**Task to carry out**
Two lines mark the range in the entries below: the one holding "author: Camila" and the one holding "Métodos na mesma". Set down those two and all lines between them, exactly.

**Saved entries**
++++
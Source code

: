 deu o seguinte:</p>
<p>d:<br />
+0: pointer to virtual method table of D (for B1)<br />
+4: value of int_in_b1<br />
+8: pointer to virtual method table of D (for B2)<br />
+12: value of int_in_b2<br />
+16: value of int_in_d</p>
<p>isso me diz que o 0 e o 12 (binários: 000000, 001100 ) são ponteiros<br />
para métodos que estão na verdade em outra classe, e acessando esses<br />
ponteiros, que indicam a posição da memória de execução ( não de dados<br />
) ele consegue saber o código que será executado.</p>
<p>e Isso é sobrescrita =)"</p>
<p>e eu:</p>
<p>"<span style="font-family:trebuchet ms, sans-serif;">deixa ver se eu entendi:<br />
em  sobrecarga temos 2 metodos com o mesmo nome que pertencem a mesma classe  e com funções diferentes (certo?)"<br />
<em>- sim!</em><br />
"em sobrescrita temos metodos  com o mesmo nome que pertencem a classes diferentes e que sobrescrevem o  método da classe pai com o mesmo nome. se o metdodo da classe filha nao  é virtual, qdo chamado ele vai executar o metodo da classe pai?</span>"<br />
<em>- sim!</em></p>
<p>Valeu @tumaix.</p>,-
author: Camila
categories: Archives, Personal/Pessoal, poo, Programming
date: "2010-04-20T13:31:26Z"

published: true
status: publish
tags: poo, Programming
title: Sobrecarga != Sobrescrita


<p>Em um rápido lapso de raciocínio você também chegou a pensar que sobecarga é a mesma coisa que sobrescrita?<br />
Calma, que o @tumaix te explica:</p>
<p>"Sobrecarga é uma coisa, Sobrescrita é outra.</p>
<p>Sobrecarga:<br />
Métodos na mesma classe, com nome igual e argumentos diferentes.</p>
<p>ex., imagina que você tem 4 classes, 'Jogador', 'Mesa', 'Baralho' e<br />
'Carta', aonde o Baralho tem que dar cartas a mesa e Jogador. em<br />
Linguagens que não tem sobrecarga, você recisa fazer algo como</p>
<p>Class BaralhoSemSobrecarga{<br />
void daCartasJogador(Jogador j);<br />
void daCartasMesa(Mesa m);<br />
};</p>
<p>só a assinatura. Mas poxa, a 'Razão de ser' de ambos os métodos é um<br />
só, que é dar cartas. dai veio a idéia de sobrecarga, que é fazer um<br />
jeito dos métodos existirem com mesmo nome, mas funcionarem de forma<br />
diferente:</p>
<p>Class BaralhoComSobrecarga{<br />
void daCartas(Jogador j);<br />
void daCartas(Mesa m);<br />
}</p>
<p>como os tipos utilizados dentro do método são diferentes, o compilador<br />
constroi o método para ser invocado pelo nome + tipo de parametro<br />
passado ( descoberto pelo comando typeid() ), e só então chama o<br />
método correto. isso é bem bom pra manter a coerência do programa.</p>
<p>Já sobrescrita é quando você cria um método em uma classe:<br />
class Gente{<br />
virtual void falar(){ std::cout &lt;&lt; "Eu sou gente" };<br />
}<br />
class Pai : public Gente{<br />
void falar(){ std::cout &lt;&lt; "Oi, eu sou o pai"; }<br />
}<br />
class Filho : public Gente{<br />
++++
**Task result**
author: Camila
categories: Archives, Personal/Pessoal, poo, Programming
date: "2010-04-20T13:31:26Z"

published: true
status: publish
tags: poo, Programming
title: Sobrecarga != Sobrescrita


<p>Em um rápido lapso de raciocínio você também chegou a pensar que sobecarga é a mesma coisa que sobrescrita?<br />
Calma, que o @tumaix te explica:</p>
<p>"Sobrecarga é uma coisa, Sobrescrita é outra.</p>
<p>Sobrecarga:<br />
Métodos na mesma classe, com nome igual e argumentos diferentes.</p>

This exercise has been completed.